_Pictures paired with source code_:
----

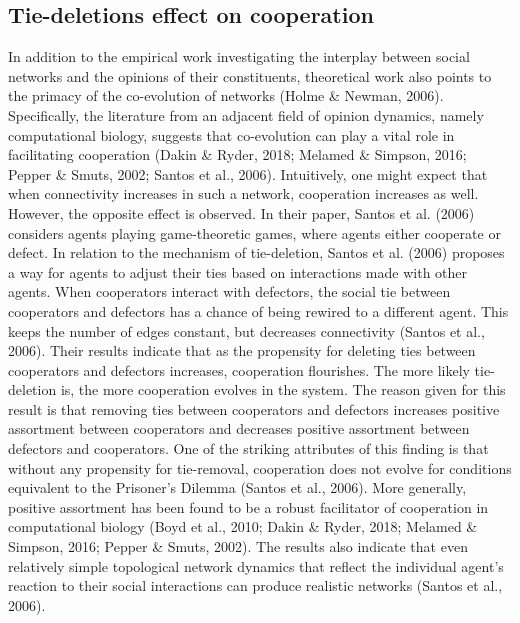 \documentclass{article}
\begin{document}
\subsection{Tie-deletions effect on cooperation}
In addition to the empirical work investigating the interplay between social networks and the opinions of their constituents, theoretical work also points to the primacy of the co-evolution of networks (Holme \& Newman, 2006). Specifically, the literature from an adjacent field of opinion dynamics, namely computational biology, suggests that co-evolution can play a vital role in facilitating cooperation (Dakin \& Ryder, 2018; Melamed \& Simpson, 2016; Pepper \& Smuts, 2002; Santos et al., 2006). Intuitively, one might expect that when connectivity increases in such a network, cooperation increases as well. However, the opposite effect is observed. In their paper, Santos et al. (2006) considers agents playing game-theoretic games, where agents either cooperate or defect. In relation to the mechanism of tie-deletion, Santos et al. (2006) proposes a way for agents to adjust their ties based on interactions made with other agents. When cooperators interact with defectors, the social tie between cooperators and defectors has a chance of being rewired to a different agent. This keeps the number of edges constant, but decreases connectivity (Santos et al., 2006). Their results indicate that as the propensity for deleting ties between cooperators and defectors increases, cooperation flourishes. The more likely tie-deletion is, the more cooperation evolves in the system. The reason given for this result is that removing ties between cooperators and defectors increases positive assortment between cooperators and decreases positive assortment between defectors and cooperators. One of the striking attributes of this finding is that without any propensity for tie-removal, cooperation does not evolve for conditions equivalent to the Prisoner’s Dilemma (Santos et al., 2006). More generally, positive assortment has been found to be a robust facilitator of cooperation in computational biology (Boyd et al., 2010; Dakin \& Ryder, 2018; Melamed \& Simpson, 2016; Pepper \& Smuts, 2002). The results also indicate that even relatively simple topological network dynamics that reflect the individual agent’s reaction to their social interactions can produce realistic networks (Santos et al., 2006). 
\end{document}
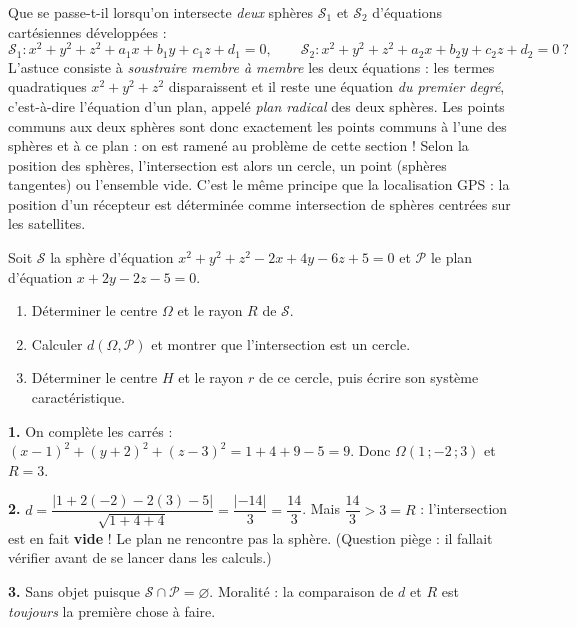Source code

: \documentclass[11pt]{article}
\newcommand{\cle}[1]{{\popxbold\color{popdark}#1}}
\begin{document}
\begin{savaistu}
Que se passe-t-il lorsqu'on intersecte \emph{deux} sphères $\mathcal{S}_{1}$ et $\mathcal{S}_{2}$ d'équations cartésiennes développées :
\[ \mathcal{S}_{1} : x^{2}+y^{2}+z^{2}+a_{1}x+b_{1}y+c_{1}z+d_{1} = 0, \qquad \mathcal{S}_{2} : x^{2}+y^{2}+z^{2}+a_{2}x+b_{2}y+c_{2}z+d_{2} = 0 \ ? \]
L'astuce consiste à \emph{soustraire membre à membre} les deux équations : les termes quadratiques $x^{2}+y^{2}+z^{2}$ disparaissent et il reste une équation \emph{du premier degré}, c'est-à-dire l'équation d'un \cle{plan}, appelé \emph{plan radical} des deux sphères. Les points communs aux deux sphères sont donc exactement les points communs à l'une des sphères et à ce plan : on est ramené au problème de cette section ! Selon la position des sphères, l'intersection est alors un cercle, un point (sphères tangentes) ou l'ensemble vide. C'est le même principe que la localisation GPS : la position d'un récepteur est déterminée comme intersection de sphères centrées sur les satellites.
\end{savaistu}

\begin{exercice}
Soit $\mathcal{S}$ la sphère d'équation $x^{2} + y^{2} + z^{2} - 2x + 4y - 6z + 5 = 0$ et $\mathcal{P}$ le plan d'équation $x + 2y - 2z - 5 = 0$.
\begin{enumerate}
\item Déterminer le centre $\Omega$ et le rayon $R$ de $\mathcal{S}$.
\item Calculer $d(\Omega, \mathcal{P})$ et montrer que l'intersection est un cercle.
\item Déterminer le centre $H$ et le rayon $r$ de ce cercle, puis écrire son système caractéristique.
\end{enumerate}
\end{exercice}

\begin{corrige}
\textbf{1.} On complète les carrés : $(x-1)^{2} + (y+2)^{2} + (z-3)^{2} = 1 + 4 + 9 - 5 = 9$. Donc $\Omega(1\,; -2\,; 3)$ et $R = 3$.

\textbf{2.} $d = \dfrac{|1 + 2(-2) - 2(3) - 5|}{\sqrt{1+4+4}} = \dfrac{|-14|}{3} = \dfrac{14}{3}$. Mais $\dfrac{14}{3} > 3 = R$ : l'intersection est en fait \textbf{vide} ! Le plan ne rencontre pas la sphère. (Question piège : il fallait vérifier avant de se lancer dans les calculs.)

\textbf{3.} Sans objet puisque $\mathcal{S} \cap \mathcal{P} = \varnothing$. Moralité : la comparaison de $d$ et $R$ est \emph{toujours} la première chose à faire.
\end{corrige}
\end{document}
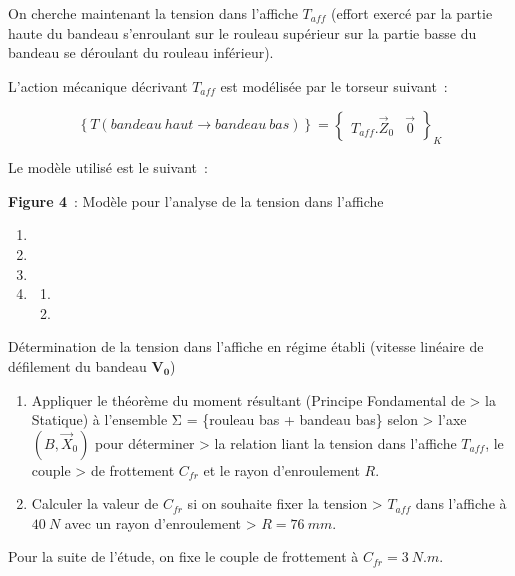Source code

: On cherche maintenant la tension dans l'affiche \(T_{aff}\) (effort exercé par la partie haute du bandeau s'enroulant sur le rouleau supérieur sur la partie basse du bandeau se déroulant du rouleau inférieur).

L'action mécanique décrivant \(T_{aff}\) est modélisée par le torseur suivant~:

\[\left\{ T(bandeau\ haut \rightarrow bandeau\ bas) \right\} = \begin{Bmatrix}
T_{aff}.{\overrightarrow{Z}}_{0} & \overrightarrow{0}
\end{Bmatrix}_{K}\]

Le modèle utilisé est le suivant~:

\textbf{Figure 4}~: Modèle pour l'analyse de la tension dans l'affiche

\begin{enumerate}
\def\labelenumi{\arabic{enumi}.}
\item
\item
\item
\item
  \begin{enumerate}
  \def\labelenumii{\arabic{enumii}.}
  \tightlist
  \item
  \item
  \end{enumerate}
\end{enumerate}

Détermination de la tension dans l'affiche en régime établi (vitesse linéaire de défilement du bandeau \(\mathbf{V}_{\mathbf{0}}\))

\begin{enumerate}
\def\labelenumi{\arabic{enumi}.}
\setcounter{enumi}{5}
\item
  Appliquer le théorème du moment résultant (Principe Fondamental de \textgreater{} la Statique) à l'ensemble Σ = \{rouleau bas + bandeau bas\} selon \textgreater{} l'axe \(\left( B,{\overrightarrow{X}}_{0} \right)\) pour déterminer \textgreater{} la relation liant la tension dans l'affiche \(T_{aff}\), le couple \textgreater{} de frottement \(C_{fr}\) et le rayon d'enroulement \(R\).
\item
  Calculer la valeur de \(C_{fr}\) si on souhaite fixer la tension \textgreater{} \(T_{aff}\) dans l'affiche à \(40\ N\) avec un rayon d'enroulement \textgreater{} \(R = 76\ mm\).
\end{enumerate}

Pour la suite de l'étude, on fixe le couple de frottement à \(C_{fr} = 3\ N.m\).

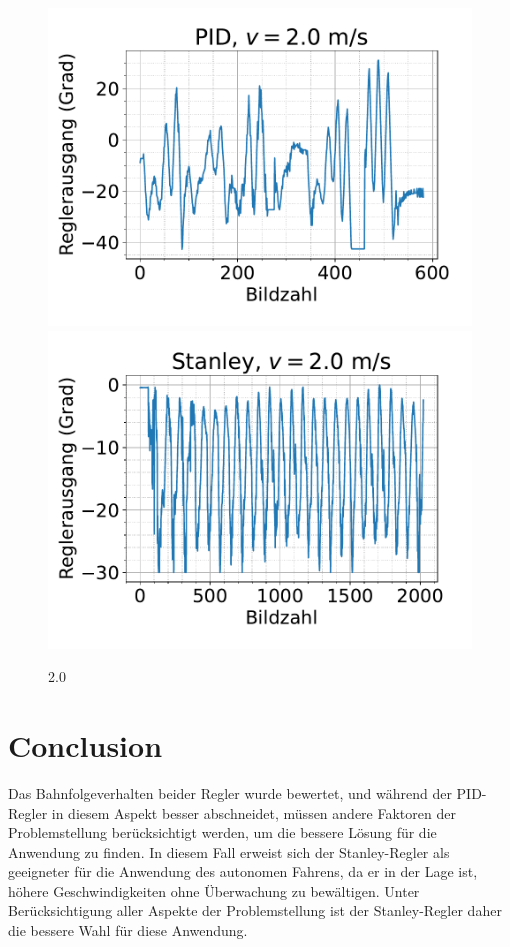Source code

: \documentclass[arbeit=studie,oneside,BCOR=12mm]{ArbeitRST}
\begin{document}
\begin{figure}[h]
    \centering
    \includegraphics[scale=0.47]{pid2.0}
    \includegraphics[scale=0.47]{Stan2.0}
    \caption{2.0}
    \label{reg:2.0}
\end{figure}




\chapter{Conclusion}

Das Bahnfolgeverhalten beider Regler wurde bewertet, und während der PID-Regler
in diesem Aspekt besser abschneidet, müssen andere Faktoren der Problemstellung
berücksichtigt werden, um die bessere Lösung für die Anwendung zu finden. In
diesem Fall erweist sich der Stanley-Regler als geeigneter für die Anwendung
des autonomen Fahrens, da er in der Lage ist, höhere Geschwindigkeiten ohne
Überwachung zu bewältigen. Unter Berücksichtigung aller Aspekte der
Problemstellung ist der Stanley-Regler daher die bessere Wahl für diese
Anwendung.
\end{document}
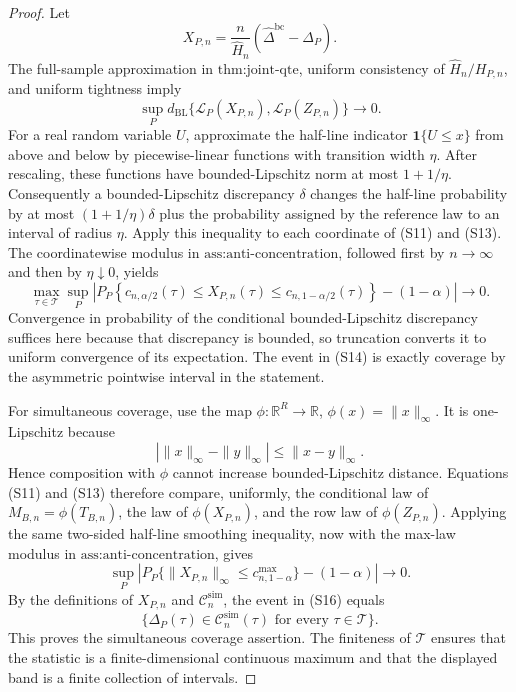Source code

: \documentclass{article}
\begin{document}
\begin{proof}
Let
\[
X_{P,n}=\frac n{\widehat H_n}(\widehat\Delta^{\mathrm{bc}}-\Delta_P).
\tag{S12}
\]
The full-sample approximation in \(\text{thm:joint-qte}\), uniform consistency of \(\widehat H_n/H_{P,n}\), and uniform tightness imply
\[
\sup_Pd_{\mathrm{BL}}\{\mathcal L_P(X_{P,n}),\mathcal L_P(Z_{P,n})\}\to0.
\tag{S13}
\]
For a real random variable \(U\), approximate the half-line indicator \(\mathbf1\{U\le x\}\) from above and below by piecewise-linear functions with transition width \(\eta\). After rescaling, these functions have bounded-Lipschitz norm at most \(1+1/\eta\). Consequently a bounded-Lipschitz discrepancy \(\delta\) changes the half-line probability by at most \((1+1/\eta)\delta\) plus the probability assigned by the reference law to an interval of radius \(\eta\). Apply this inequality to each coordinate of (S11) and (S13). The coordinatewise modulus in \(\text{ass:anti-concentration}\), followed first by \(n\to\infty\) and then by \(\eta\downarrow0\), yields
\[
\max_{\tau\in\mathcal T}\sup_P\left|
P_P\!\left\{
c_{n,\alpha/2}(\tau)\le X_{P,n}(\tau)
\le c_{n,1-\alpha/2}(\tau)\right\}-(1-\alpha)
\right|\to0.
\tag{S14}
\]
Convergence in probability of the conditional bounded-Lipschitz discrepancy suffices here because that discrepancy is bounded, so truncation converts it to uniform convergence of its expectation. The event in (S14) is exactly coverage by the asymmetric pointwise interval in the statement.

For simultaneous coverage, use the map \(\phi:\mathbb R^R\to\mathbb R\), \(\phi(x)=\|x\|_\infty\). It is one-Lipschitz because
\[
|\|x\|_\infty-\|y\|_\infty|\le\|x-y\|_\infty.
\tag{S15}
\]
Hence composition with \(\phi\) cannot increase bounded-Lipschitz distance. Equations (S11) and (S13) therefore compare, uniformly, the conditional law of
\(M_{B,n}=\phi(T_{B,n})\), the law of \(\phi(X_{P,n})\), and the row law of \(\phi(Z_{P,n})\). Applying the same two-sided half-line smoothing inequality, now with the max-law modulus in \(\text{ass:anti-concentration}\), gives
\[
\sup_P\left|
P_P\{\|X_{P,n}\|_\infty\le c^{\max}_{n,1-\alpha}\}-(1-\alpha)
\right|\to0.
\tag{S16}
\]
By the definitions of \(X_{P,n}\) and \(\mathcal C_n^{\mathrm{sim}}\), the event in (S16) equals
\[
\{\Delta_P(\tau)\in\mathcal C_n^{\mathrm{sim}}(\tau)
\text{ for every }\tau\in\mathcal T\}.
\tag{S17}
\]
This proves the simultaneous coverage assertion. The finiteness of \(\mathcal T\) ensures that the statistic is a finite-dimensional continuous maximum and that the displayed band is a finite collection of intervals.


\end{proof}
\end{document}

----

_Requirement_: Go through the entries above and report every line in which the word "centre" appears.

_Answer for this exercise_:
\item Déterminer le centre $\Omega$ et le rayon $R$ de $\mathcal{S}$.
\item Déterminer le centre $H$ et le rayon $r$ de ce cercle, puis écrire son système caractéristique.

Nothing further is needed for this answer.